You missed some UK developments in amateur tracklaying of which you may not be aware. Most of the Welsh Highland Railway's 25 miles of track has been laid by volunteer gangs with no previous experience of railway work (but guided by real experts). The rail is mostly 60 or 70 lb per yard, quite light by US standards, but very heavy for two foot gauge (but our locos weigh 60 tons)

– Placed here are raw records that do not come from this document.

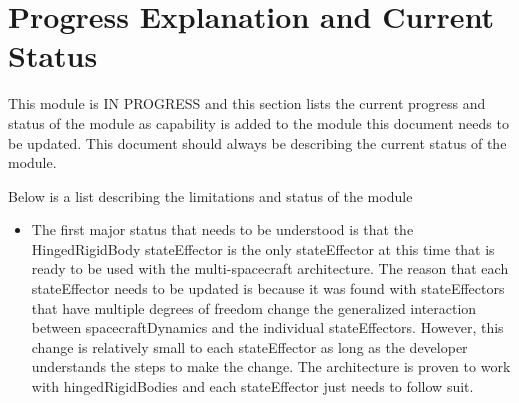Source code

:
\section{Progress Explanation and Current Status}

This module is IN PROGRESS and this section lists the current progress and status of the module as capability is added to the module this document needs to be updated. This document should always be describing the current status of the module. 

Below is a list describing the limitations and status of the module

\begin{itemize}
	\item The first major status that needs to be understood is that the HingedRigidBody stateEffector is the only stateEffector at this time that is ready to be used with the multi-spacecraft architecture. The reason that each stateEffector needs to be updated is because it was found with stateEffectors that have multiple degrees of freedom change the generalized interaction between spacecraftDynamics and the individual stateEffectors. However, this change is relatively small to each stateEffector as long as the developer understands the steps to make the change. The architecture is proven to work with hingedRigidBodies and each stateEffector just needs to follow suit. 
	

\end{itemize}

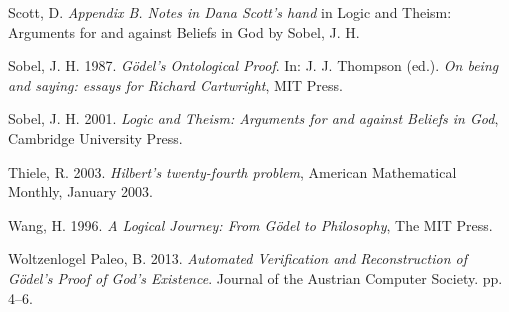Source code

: \documentclass[smallextended]{svjour3}
\begin{document}
\begin{thebibliography}{9}
Scott, D. {\itshape Appendix B. Notes in Dana Scott's hand} in Logic and Theism: Arguments for and against Beliefs in God by Sobel, J. H. 

Sobel, J. H. 1987. {\itshape G\"odel's Ontological Proof}. In: J. J. Thompson (ed.). {\itshape On being and saying: essays for Richard Cartwright},  MIT Press. 

Sobel, J. H. 2001. {\itshape Logic and Theism: Arguments for and against Beliefs in God}, Cambridge University Press. 

 Thiele, R. 2003. {\itshape Hilbert's twenty-fourth problem}, American Mathematical Monthly, January 2003. 

Wang, H. 1996. {\itshape A Logical Journey: From G\"odel to Philosophy}, The MIT Press. 

 Woltzenlogel Paleo, B. 2013. {\itshape Automated Verification and Reconstruction of G\"odel's Proof of God's Existence}. Journal of the Austrian Computer Society. pp. 4--6.










\end{thebibliography}
\end{document}
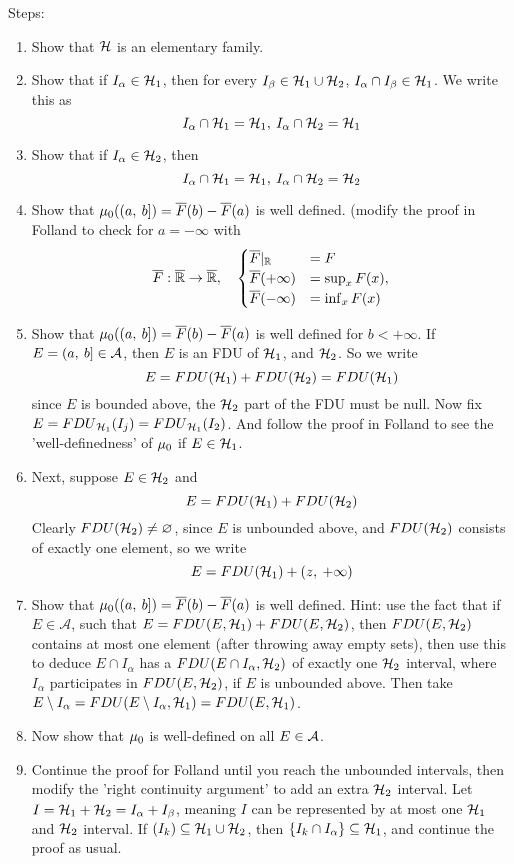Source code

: \documentclass[../../main.tex]{subfiles}
\begin{document}
Steps:
\begin{enumerate}
\item Show that $\mathcal{H}$ is an elementary family.
\item Show that if $I_\alpha\in\mathcal{H}_1$, then for every $I_\beta\in\mathcal{H}_1\cup\mathcal{H}_2$, $I_\alpha\cap I_\beta \in\mathcal{H}_1$. We write this as 
\[
I_\alpha\cap\mathcal{H}_1 = \mathcal{H}_1,\: I_\alpha\cap\mathcal{H}_2 = \mathcal{H}_1
\]
\item Show that if $I_\alpha\in\mathcal{H}_2$, then
\[
I_\alpha\cap\mathcal{H}_1 = \mathcal{H}_1,\: I_\alpha\cap\mathcal{H}_2 = \mathcal{H}_2
\]
\item Show that $\mu_0((a,\: b]) = \overline{F}(b) - \overline{F}(a)$ is well defined. (modify the proof in Folland to check for $a = -\infty$ with
\[
\overline{F}:\overline{\mathbb{R}}\to\overline{\mathbb{R}},\quad \begin{cases}\overline{F}|_{\mathbb{R}} &= F\\ \overline{F}(+\infty) &= \sup_x F(x),\\  \overline{F}(-\infty) &=\inf_x F(x)\end{cases}
\]
\item Show that $\mu_0((a,\: b]) = \overline{F}(b) - \overline{F}(a)$ is well defined for $b < +\infty$. If $E = (a,\: b]\in\mathcal{A}$, then $E$ is an FDU of $\mathcal{H}_1$, and $\mathcal{H}_2$. So we write
\[
    E = FDU(\mathcal{H}_1) + FDU(\mathcal{H}_2) = FDU(\mathcal{H}_1)
\]
since $E$ is bounded above, the $\mathcal{H}_2$ part of the FDU must be null. Now fix $E = {FDU}_{\mathcal{H}_1}(I_j) = {FDU}_{\mathcal{H}_1}(I_2)$. And follow the proof in Folland to see the 'well-definedness' of $\mu_0$ if $E\in\mathcal{H}_1$.
\item Next, suppose $E \in\mathcal{H}_2$ and 
\[
    E = FDU(\mathcal{H}_1) + FDU(\mathcal{H}_2)
\]
Clearly $FDU(\mathcal{H}_2)\neq\varnothing$, since $E$ is unbounded above, and $FDU(\mathcal{H}_2)$ consists of exactly one element, so we write
\[
    E = FDU(\mathcal{H}_1) + (z,\: +\infty)
\]
\item Show that $\mu_0((a,\: b]) = \overline{F}(b)- \overline{F}(a)$ is well defined. Hint: use the fact that if $E\in\mathcal{A}$, such that $E = FDU(E,\mathcal{H}_1) + FDU(E,\mathcal{H}_2)$, then $FDU(E,\mathcal{H}_2)$ contains at most one element (after throwing away empty sets), then use this to deduce $E\cap I_\alpha$ has a $FDU(E\cap I_\alpha, \mathcal{H}_2)$ of exactly one $\mathcal{H}_2$ interval, where $I_\alpha$ participates in $FDU(E,\mathcal{H}_2)$, if $E$ is unbounded above. Then take $E\setminus I_\alpha = FDU(E\setminus I_\alpha,\mathcal{H}_1) = FDU(E,\mathcal{H}_1)$.
\item Now show that $\mu_0$ is well-defined on all $E\in\mathcal{A}$.
\item Continue the proof for Folland until you reach the unbounded intervals, then modify the 'right continuity argument' to add an extra $\mathcal{H}_2$ interval. Let $I = \mathcal{H}_1 + \mathcal{H}_2 = I_\alpha + I_\beta$, meaning $I$ can be represented by at most one $\mathcal{H}_1$ and $\mathcal{H}_2$ interval. If $(I_k)\subseteq\mathcal{H}_1\cup\mathcal{H}_2$, then $\{I_k\cap I_\alpha\}\subseteq\mathcal{H}_1$, and continue the proof as usual. 
\end{enumerate}
\end{document}
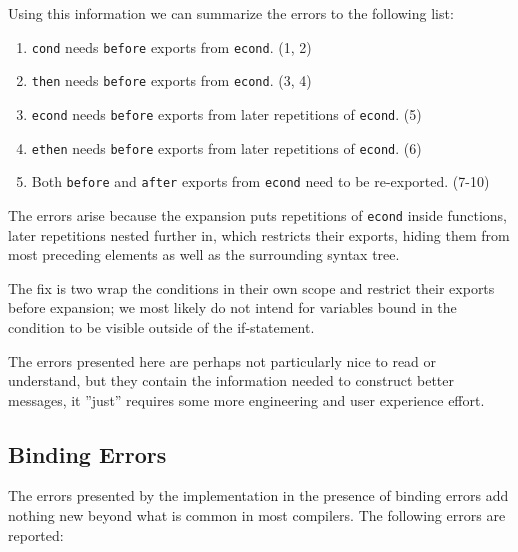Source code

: \documentclass{kththesis}
\begin{document}
Using this information we can summarize the errors to the following list:

\begin{enumerate}
  \item \texttt{cond} needs \texttt{before} exports from \texttt{econd}. (1, 2)
  \item \texttt{then} needs \texttt{before} exports from \texttt{econd}. (3, 4)
  \item \texttt{econd} needs \texttt{before} exports from later repetitions of \texttt{econd}. (5)
  \item \texttt{ethen} needs \texttt{before} exports from later repetitions of \texttt{econd}. (6)
  \item Both \texttt{before} and \texttt{after} exports from \texttt{econd} need to be re-exported. (7-10)
\end{enumerate}

The errors arise because the expansion puts repetitions of \texttt{econd} inside functions, later repetitions nested further in, which restricts their exports, hiding them from most preceding elements as well as the surrounding syntax tree.

The fix is two wrap the conditions in their own scope and restrict their exports before expansion; we most likely do not intend for variables bound in the condition to be visible outside of the if-statement.

The errors presented here are perhaps not particularly nice to read or understand, but they contain the information needed to construct better messages, it ''just'' requires some more engineering and user experience effort.

\subsection{Binding Errors}

The errors presented by the implementation in the presence of binding errors add nothing new beyond what is common in most compilers. The following errors are reported:
\end{document}
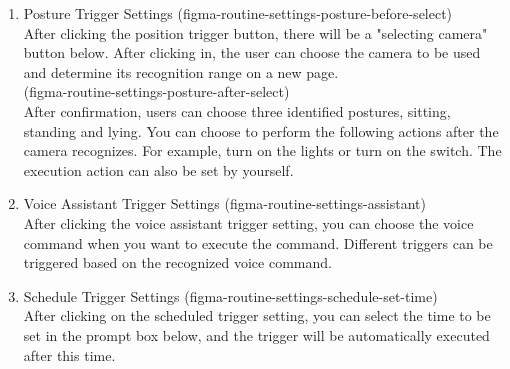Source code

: \begin{enumerate}[label=\arabic*.]
\begin{enumerate}[label=\alph*]
\begin{enumerate}
                        \item  Posture Trigger Settings
                            (figma-routine-settings-posture-before-select)\\
                              After clicking the position trigger button, there will be a "selecting camera" button below. After clicking in, the user can choose the camera to be used and determine its recognition range on a new page. \\
                              (figma-routine-settings-posture-after-select)\\

                            After confirmation, users can choose three identified postures, sitting, standing and lying. 
                            You can choose to perform the following actions after the camera recognizes. For example, turn on the lights or turn on the switch. The execution action can also be set by yourself.\\

                        \item  Voice Assistant Trigger Settings
                        (figma-routine-settings-assistant)\\
                              After clicking the voice assistant trigger setting, you can choose the voice command when you want to execute the command. Different triggers can be triggered based on the recognized voice command.\\
                        \item  Schedule Trigger Settings
                    (figma-routine-settings-schedule-set-time)\\
                              After clicking on the scheduled trigger setting, you can select the time to be set in the prompt box below, and the trigger will be automatically executed after this time.\\
                    \end{enumerate}
          \end{enumerate}


\end{enumerate}

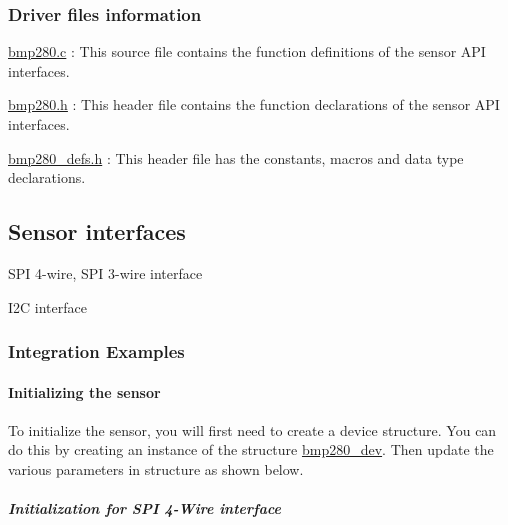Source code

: \subsubsection*{Driver files information\label{_file}%
}


\begin{DoxyItemize}
\item {\ttfamily \mbox{\hyperlink{bmp280_8c}{bmp280.\+c}}} \+: This source file contains the function definitions of the sensor A\+PI interfaces.
\item {\ttfamily \mbox{\hyperlink{bmp280_8h}{bmp280.\+h}}} \+: This header file contains the function declarations of the sensor A\+PI interfaces.
\item {\ttfamily \mbox{\hyperlink{bmp280__defs_8h}{bmp280\+\_\+defs.\+h}}} \+: This header file has the constants, macros and data type declarations.
\end{DoxyItemize}

\subsection*{Sensor interfaces\label{_interface}%
}


\begin{DoxyItemize}
\item S\+PI 4-\/wire, S\+PI 3-\/wire interface
\item I2C interface
\end{DoxyItemize}

\subsubsection*{Integration Examples\label{_examples}%
}

\paragraph*{Initializing the sensor}

To initialize the sensor, you will first need to create a device structure. You can do this by creating an instance of the structure \mbox{\hyperlink{structbmp280__dev}{bmp280\+\_\+dev}}. Then update the various parameters in structure as shown below.

\subparagraph*{Initialization for S\+PI 4-\/\+Wire interface}




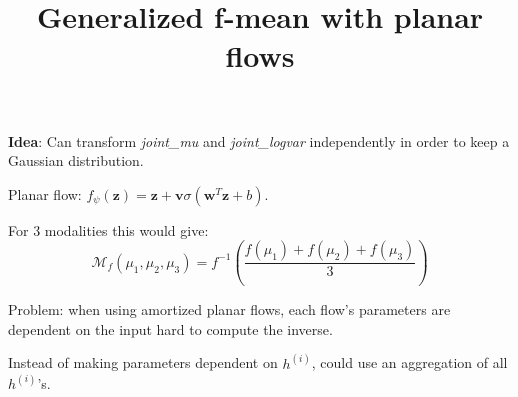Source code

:\documentclass[11pt]{article}
\title{Generalized f-mean with planar flows}
\date{}
\begin{document}
    \maketitle
    \textbf{Idea}: Can transform \textit{joint\_mu} and \textit{joint\_logvar} independently in order to keep a Gaussian distribution.

    Planar flow: $f_{\psi}(\textbf{z}) = \textbf{z} + \textbf{v}\sigma (\textbf{w}^T\textbf{z} + b)$.

    \vspace{\baselineskip}

    For 3 modalities this would give:
    \begin{equation}
        \mathcal{M}_f(\mu _1,\mu_2, \mu _3) = f^{-1}(\frac{f(\mu _1) + f(\mu _2) + f(\mu _3)}{3})
    \end{equation}

    Problem: when using amortized planar flows, each flow's parameters are dependent on the input \textrightarrow
    hard to compute the inverse.

    \vspace{\baselineskip}

    Instead of making parameters dependent on $h^{(i)}$, could use an aggregation of all $h^{(i)}$'s.


    \printbibliography
\end{document}
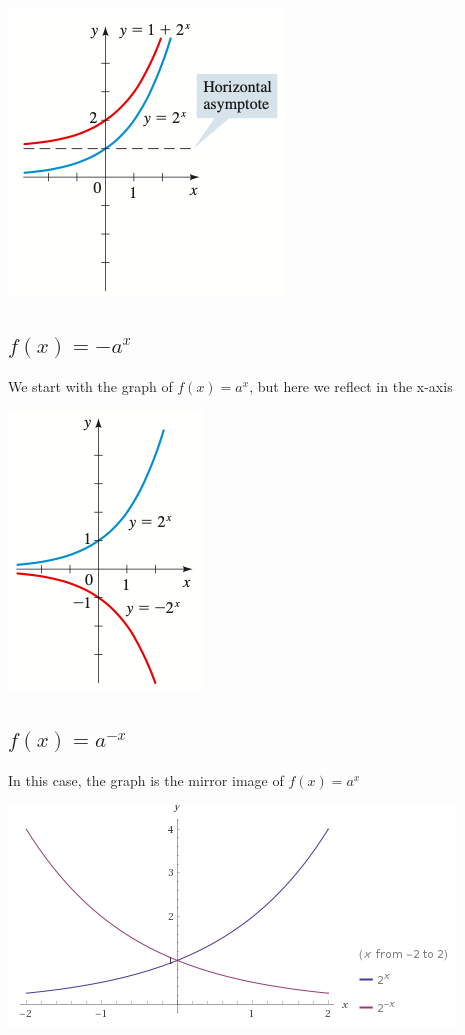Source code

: \documentclass{book}
\begin{document}
	 \includegraphics[scale=0.8]{exp1}
	 
	 \subsection{$f(x) = -a^x$}
	 We start with the graph of $f(x) = a^x$, but here we reflect in the x-axis
	 
	 \includegraphics[scale=0.8]{exp2}
	 
	 \subsection{$f(x) = a^{-x}$}
	 In this case, the graph is the mirror image of $f(x) = a^x$
	 
	 \includegraphics[scale=0.8]{exp3}
	 
\end{document}
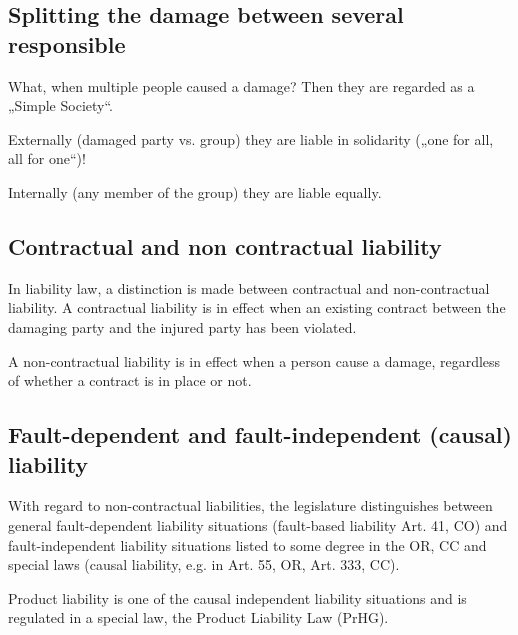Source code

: \subsection{Splitting the damage between several responsible}
\begin{compactitem}
	\item What, when multiple people caused a damage? Then they are regarded as a „Simple Society“.
	\item Externally (damaged party vs. group) they are liable in solidarity („one for all, all for one“)!
	\item Internally (any member of the group) they are liable equally.
\end{compactitem}

\subsection{Contractual and non contractual liability}
\begin{compactitem}
	\item In liability law, a distinction is made between contractual and non-contractual liability. A contractual liability is in effect when an existing contract between the damaging party and the injured party has been violated.
	\item A non-contractual liability is in effect when a person cause a damage, regardless of whether a contract is in place or not.
\end{compactitem}

\subsection{Fault-dependent and fault-independent (causal) liability}
\begin{compactitem}
	\item With regard to non-contractual liabilities, the legislature distinguishes between general fault-dependent liability situations (fault-based liability Art. 41, CO) and fault-independent liability situations listed to some degree in the OR, CC and special laws (causal liability, e.g. in Art. 55, OR, Art. 333, CC).
	\item Product liability is one of the causal independent liability situations and is regulated in a special law, the Product Liability Law (PrHG).
\end{compactitem}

The essential tools are two, rail skates and rollers. Rail skates are small wheeled things with a pair of lazy tongs which can pick up one end of each of two rails, form a vehicle with another skate the other end, and then one or two men can move them up to the head of steel (we actually used a 20 hp diesel loco but these may not be available to you). The rollers are single rollers cut from a warehouse conveyor and fitted with a channel on the underneath, cut from steel stock, so they sit comfortably on your sleepers. You're ahead of me now. At the head of steelYou drop one end of one of your rails onto a roller and then just roll it forward to its place. then repeat with the other rail, bolt down (we used steel sleepers). Join the fishplates, job done.
In this way an eight man crew can lay eight to ten complete panels of 60 foot track a day, say 500 foot of track daily, all by hand.
Full details are somewhere on the vast website isengard.co.uk which has documented the rebuild day by day for the last ten or so years.